# [Task goal]
Where "제공합니다" appears in a line of the entries below, that line should be copied.

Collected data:
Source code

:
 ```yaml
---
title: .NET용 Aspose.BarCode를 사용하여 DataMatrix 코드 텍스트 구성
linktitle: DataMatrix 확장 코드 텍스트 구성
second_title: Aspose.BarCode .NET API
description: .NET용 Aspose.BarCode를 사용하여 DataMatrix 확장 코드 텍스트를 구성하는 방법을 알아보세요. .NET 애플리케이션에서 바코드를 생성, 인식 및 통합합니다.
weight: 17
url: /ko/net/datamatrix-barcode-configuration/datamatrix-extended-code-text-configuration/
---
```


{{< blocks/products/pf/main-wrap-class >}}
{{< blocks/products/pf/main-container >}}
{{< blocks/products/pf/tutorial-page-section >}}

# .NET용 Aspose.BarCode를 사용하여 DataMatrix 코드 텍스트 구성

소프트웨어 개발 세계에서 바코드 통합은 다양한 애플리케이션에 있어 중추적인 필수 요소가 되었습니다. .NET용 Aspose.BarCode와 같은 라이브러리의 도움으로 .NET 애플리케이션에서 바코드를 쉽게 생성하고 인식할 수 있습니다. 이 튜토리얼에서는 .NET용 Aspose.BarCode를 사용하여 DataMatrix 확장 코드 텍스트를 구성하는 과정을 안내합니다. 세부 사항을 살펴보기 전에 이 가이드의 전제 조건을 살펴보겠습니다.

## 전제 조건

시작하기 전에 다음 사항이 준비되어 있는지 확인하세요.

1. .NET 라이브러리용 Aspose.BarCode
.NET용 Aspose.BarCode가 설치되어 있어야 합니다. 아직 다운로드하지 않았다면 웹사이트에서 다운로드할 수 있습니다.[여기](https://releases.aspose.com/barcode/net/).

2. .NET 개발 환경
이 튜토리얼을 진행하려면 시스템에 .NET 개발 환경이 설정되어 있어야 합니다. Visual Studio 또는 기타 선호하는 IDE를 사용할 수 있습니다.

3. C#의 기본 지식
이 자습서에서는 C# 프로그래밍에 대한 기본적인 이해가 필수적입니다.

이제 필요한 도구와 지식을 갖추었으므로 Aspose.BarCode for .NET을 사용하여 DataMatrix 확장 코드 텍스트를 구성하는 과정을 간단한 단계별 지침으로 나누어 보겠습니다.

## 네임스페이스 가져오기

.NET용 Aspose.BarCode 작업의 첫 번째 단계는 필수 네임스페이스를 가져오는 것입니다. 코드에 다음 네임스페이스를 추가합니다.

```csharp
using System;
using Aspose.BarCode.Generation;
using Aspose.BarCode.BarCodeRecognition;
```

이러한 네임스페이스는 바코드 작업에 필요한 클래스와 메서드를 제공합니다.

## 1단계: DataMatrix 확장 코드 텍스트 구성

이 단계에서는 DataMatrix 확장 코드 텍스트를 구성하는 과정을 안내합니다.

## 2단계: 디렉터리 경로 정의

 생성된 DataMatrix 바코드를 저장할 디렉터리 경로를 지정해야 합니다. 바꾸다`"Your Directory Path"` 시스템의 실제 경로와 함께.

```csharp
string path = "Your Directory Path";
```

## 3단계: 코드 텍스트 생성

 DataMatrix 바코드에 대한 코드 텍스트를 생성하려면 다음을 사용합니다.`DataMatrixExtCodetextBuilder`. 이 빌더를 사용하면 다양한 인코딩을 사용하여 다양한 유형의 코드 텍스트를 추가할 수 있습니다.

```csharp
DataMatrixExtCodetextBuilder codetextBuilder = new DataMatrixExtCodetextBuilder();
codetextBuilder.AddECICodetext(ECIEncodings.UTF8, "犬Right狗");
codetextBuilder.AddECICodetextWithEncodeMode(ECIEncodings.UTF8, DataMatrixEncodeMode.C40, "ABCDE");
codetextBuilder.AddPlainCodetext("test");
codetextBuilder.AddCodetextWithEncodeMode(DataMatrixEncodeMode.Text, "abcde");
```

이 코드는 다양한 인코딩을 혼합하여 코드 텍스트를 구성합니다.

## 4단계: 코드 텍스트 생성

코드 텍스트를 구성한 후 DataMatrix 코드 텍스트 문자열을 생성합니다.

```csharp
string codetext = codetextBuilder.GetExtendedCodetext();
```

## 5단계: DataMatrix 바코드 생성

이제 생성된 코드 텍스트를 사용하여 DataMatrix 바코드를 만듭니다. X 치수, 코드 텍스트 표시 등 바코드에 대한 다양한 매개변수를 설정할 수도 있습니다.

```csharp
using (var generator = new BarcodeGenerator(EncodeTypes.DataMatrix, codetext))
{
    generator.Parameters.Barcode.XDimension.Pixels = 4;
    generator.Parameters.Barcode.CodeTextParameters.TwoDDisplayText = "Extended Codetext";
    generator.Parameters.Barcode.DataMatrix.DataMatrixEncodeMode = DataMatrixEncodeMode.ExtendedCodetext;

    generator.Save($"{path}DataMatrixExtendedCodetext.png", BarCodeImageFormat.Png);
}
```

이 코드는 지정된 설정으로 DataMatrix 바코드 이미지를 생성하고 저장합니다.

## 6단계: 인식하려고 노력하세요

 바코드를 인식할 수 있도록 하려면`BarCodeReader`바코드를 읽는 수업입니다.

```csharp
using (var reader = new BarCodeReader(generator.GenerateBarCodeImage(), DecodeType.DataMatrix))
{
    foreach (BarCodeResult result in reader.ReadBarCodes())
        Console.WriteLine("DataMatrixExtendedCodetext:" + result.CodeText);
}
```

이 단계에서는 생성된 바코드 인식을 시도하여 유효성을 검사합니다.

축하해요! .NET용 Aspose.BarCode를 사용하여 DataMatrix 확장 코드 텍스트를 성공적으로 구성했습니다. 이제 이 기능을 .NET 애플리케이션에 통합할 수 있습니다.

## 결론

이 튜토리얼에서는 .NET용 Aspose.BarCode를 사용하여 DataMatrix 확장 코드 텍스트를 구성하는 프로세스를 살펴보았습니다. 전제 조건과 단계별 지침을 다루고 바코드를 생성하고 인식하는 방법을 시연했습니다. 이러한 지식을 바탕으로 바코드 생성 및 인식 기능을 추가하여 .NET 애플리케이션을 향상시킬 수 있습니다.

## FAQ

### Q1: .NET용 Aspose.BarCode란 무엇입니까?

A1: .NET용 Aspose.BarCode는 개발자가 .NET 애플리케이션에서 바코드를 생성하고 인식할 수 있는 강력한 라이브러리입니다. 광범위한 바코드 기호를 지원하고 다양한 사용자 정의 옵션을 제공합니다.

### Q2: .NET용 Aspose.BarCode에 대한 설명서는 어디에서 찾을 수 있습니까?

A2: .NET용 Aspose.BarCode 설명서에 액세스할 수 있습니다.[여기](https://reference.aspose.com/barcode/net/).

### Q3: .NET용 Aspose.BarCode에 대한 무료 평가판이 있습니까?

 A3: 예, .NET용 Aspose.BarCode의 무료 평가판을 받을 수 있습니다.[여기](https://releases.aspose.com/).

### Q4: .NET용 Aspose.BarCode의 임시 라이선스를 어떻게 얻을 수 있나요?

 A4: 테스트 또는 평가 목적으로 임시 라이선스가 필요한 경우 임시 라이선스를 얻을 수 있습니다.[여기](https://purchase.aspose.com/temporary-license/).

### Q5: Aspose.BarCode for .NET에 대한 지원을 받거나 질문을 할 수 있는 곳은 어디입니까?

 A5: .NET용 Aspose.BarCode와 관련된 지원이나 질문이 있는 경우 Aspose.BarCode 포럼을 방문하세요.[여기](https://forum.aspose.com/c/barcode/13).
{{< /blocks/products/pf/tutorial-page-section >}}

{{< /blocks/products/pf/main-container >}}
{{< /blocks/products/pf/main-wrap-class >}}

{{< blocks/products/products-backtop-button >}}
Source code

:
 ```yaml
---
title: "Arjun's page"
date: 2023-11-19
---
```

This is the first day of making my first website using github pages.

# [Solved problem]
이러한 네임스페이스는 바코드 작업에 필요한 클래스와 메서드를 제공합니다.
A1: .NET용 Aspose.BarCode는 개발자가 .NET 애플리케이션에서 바코드를 생성하고 인식할 수 있는 강력한 라이브러리입니다. 광범위한 바코드 기호를 지원하고 다양한 사용자 정의 옵션을 제공합니다.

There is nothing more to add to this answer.